┌──

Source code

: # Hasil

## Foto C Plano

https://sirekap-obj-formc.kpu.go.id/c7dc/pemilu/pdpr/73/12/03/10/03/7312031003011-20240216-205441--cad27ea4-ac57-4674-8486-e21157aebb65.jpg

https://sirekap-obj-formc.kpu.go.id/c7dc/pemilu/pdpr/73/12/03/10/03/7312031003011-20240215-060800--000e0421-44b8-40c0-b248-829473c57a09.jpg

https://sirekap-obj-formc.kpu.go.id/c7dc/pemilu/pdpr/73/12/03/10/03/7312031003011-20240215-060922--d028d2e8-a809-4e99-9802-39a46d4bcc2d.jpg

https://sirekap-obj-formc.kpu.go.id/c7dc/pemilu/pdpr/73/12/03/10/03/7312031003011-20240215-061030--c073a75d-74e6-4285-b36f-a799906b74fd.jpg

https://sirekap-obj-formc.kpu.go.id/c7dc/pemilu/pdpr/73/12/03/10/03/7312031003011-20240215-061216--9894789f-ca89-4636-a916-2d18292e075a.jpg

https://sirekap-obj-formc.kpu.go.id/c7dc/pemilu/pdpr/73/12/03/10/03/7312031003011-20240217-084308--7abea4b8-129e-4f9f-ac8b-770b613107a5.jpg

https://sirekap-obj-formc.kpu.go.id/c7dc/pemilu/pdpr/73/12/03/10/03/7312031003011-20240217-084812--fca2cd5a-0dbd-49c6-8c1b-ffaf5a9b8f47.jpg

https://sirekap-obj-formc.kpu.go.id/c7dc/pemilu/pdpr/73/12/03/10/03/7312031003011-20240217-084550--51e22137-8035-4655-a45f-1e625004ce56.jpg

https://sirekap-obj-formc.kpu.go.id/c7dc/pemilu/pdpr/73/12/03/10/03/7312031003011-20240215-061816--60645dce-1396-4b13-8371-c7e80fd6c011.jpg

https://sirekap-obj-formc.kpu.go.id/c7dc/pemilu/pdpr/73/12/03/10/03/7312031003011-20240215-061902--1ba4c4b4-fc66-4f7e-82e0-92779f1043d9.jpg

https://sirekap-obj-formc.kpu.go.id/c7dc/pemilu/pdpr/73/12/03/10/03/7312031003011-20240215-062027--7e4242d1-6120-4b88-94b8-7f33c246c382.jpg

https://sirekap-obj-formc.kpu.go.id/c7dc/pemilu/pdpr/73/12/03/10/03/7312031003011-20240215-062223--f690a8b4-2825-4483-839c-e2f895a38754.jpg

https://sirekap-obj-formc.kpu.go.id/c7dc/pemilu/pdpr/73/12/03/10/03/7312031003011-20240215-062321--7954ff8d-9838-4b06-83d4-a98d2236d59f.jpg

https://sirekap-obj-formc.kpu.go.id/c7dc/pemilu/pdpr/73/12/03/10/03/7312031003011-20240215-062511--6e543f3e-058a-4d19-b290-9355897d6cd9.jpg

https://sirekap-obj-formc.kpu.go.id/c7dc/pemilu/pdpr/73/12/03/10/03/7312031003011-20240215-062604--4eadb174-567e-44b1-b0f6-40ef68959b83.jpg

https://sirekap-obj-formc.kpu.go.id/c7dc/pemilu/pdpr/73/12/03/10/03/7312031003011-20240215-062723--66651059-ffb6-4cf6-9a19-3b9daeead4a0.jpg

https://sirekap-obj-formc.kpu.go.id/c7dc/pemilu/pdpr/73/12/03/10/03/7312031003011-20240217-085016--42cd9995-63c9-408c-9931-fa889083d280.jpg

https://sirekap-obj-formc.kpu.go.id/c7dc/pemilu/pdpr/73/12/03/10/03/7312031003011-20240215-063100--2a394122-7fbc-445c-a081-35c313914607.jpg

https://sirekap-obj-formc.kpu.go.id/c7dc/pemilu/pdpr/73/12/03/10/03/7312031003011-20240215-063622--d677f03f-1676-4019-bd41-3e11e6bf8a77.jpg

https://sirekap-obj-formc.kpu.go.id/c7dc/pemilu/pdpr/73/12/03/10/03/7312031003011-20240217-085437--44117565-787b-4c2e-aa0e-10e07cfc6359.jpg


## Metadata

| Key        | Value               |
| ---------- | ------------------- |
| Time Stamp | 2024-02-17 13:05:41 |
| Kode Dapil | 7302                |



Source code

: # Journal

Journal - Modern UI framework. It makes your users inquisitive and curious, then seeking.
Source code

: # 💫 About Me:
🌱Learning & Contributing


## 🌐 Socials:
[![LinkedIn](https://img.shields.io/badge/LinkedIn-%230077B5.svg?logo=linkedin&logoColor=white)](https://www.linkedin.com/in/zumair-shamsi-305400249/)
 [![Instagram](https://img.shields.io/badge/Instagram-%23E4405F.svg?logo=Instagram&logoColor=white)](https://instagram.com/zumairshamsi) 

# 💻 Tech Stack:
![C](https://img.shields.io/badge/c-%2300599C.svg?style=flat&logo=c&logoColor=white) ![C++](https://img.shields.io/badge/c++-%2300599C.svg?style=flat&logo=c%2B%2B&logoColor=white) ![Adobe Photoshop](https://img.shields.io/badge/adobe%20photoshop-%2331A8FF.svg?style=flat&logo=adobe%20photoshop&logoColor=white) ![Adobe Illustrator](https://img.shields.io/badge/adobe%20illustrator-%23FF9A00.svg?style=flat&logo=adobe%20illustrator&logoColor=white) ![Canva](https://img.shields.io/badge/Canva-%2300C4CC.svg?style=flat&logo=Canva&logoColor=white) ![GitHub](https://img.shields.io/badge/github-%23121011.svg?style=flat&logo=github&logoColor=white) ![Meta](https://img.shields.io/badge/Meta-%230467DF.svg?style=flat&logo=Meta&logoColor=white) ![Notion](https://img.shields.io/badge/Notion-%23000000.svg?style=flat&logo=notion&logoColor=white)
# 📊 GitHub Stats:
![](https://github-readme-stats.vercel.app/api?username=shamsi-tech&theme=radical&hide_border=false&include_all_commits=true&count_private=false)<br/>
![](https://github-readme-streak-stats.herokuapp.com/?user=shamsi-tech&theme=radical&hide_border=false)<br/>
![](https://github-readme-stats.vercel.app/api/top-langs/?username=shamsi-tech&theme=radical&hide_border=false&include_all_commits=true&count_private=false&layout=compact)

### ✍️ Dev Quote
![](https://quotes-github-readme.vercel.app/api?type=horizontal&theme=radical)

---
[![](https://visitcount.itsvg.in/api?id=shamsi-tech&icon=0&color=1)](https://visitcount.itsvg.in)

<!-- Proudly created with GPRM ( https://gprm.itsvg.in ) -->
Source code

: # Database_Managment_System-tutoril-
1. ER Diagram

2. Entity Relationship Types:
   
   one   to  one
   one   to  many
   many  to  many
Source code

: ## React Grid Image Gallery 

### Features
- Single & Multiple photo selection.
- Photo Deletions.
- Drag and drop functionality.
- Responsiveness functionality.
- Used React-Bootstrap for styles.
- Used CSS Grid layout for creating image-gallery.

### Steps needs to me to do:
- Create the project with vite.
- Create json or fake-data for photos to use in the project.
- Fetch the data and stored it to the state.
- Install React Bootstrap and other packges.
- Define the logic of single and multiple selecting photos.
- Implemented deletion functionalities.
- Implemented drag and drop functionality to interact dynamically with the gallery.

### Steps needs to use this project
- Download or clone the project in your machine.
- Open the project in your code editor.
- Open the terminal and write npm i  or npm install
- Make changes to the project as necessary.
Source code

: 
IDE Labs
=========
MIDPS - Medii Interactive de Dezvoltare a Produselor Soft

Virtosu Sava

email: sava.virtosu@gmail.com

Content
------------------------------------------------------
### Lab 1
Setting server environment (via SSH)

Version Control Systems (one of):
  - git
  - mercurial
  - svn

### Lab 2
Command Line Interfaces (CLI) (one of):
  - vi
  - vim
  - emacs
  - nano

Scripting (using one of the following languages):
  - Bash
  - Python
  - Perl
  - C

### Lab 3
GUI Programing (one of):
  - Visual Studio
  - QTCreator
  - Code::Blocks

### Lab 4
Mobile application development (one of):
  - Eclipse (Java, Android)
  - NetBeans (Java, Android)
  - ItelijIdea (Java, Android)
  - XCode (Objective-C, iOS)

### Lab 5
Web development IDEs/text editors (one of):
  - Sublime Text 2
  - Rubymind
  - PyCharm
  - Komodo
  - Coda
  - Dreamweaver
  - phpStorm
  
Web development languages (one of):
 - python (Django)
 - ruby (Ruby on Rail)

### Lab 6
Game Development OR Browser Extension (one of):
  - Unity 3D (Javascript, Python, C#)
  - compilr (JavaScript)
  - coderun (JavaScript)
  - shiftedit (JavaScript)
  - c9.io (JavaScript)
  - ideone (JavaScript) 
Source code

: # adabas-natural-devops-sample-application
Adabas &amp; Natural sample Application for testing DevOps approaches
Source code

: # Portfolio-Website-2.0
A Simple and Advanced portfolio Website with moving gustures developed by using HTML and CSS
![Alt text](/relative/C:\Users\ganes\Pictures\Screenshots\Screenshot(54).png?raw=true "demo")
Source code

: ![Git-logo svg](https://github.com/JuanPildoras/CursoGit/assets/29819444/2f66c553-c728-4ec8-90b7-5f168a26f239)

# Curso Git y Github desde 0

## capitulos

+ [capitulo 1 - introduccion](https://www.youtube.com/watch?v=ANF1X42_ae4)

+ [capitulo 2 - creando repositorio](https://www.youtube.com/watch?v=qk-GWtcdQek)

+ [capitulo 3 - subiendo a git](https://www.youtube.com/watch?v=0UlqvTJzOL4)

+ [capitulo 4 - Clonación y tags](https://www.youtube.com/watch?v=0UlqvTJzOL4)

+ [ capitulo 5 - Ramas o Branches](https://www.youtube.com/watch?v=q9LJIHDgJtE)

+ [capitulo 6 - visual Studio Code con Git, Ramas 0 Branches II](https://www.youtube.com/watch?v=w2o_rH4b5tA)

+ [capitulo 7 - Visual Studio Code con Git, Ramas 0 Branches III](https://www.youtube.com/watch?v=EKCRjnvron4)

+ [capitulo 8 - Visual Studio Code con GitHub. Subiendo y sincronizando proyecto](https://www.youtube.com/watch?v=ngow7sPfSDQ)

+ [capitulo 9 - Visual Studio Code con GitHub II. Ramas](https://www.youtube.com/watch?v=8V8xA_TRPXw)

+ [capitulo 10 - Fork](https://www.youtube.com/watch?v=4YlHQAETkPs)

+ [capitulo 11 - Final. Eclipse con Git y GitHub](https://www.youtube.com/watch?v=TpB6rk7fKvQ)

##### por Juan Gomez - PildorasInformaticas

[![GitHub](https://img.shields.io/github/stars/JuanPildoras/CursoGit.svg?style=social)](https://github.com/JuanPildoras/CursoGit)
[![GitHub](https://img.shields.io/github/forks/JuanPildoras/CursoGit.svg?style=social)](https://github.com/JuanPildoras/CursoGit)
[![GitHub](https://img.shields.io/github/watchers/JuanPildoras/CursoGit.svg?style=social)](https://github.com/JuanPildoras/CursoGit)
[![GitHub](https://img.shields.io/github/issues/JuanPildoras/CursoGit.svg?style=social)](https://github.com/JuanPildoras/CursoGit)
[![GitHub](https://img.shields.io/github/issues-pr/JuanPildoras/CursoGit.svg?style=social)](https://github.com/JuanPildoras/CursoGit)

└──

Find each line in the listing above that contains "radical", and copy that line.

![](https://github-readme-stats.vercel.app/api?username=shamsi-tech&theme=radical&hide_border=false&include_all_commits=true&count_private=false)<br/>
![](https://github-readme-streak-stats.herokuapp.com/?user=shamsi-tech&theme=radical&hide_border=false)<br/>
![](https://github-readme-stats.vercel.app/api/top-langs/?username=shamsi-tech&theme=radical&hide_border=false&include_all_commits=true&count_private=false&layout=compact)
![](https://quotes-github-readme.vercel.app/api?type=horizontal&theme=radical)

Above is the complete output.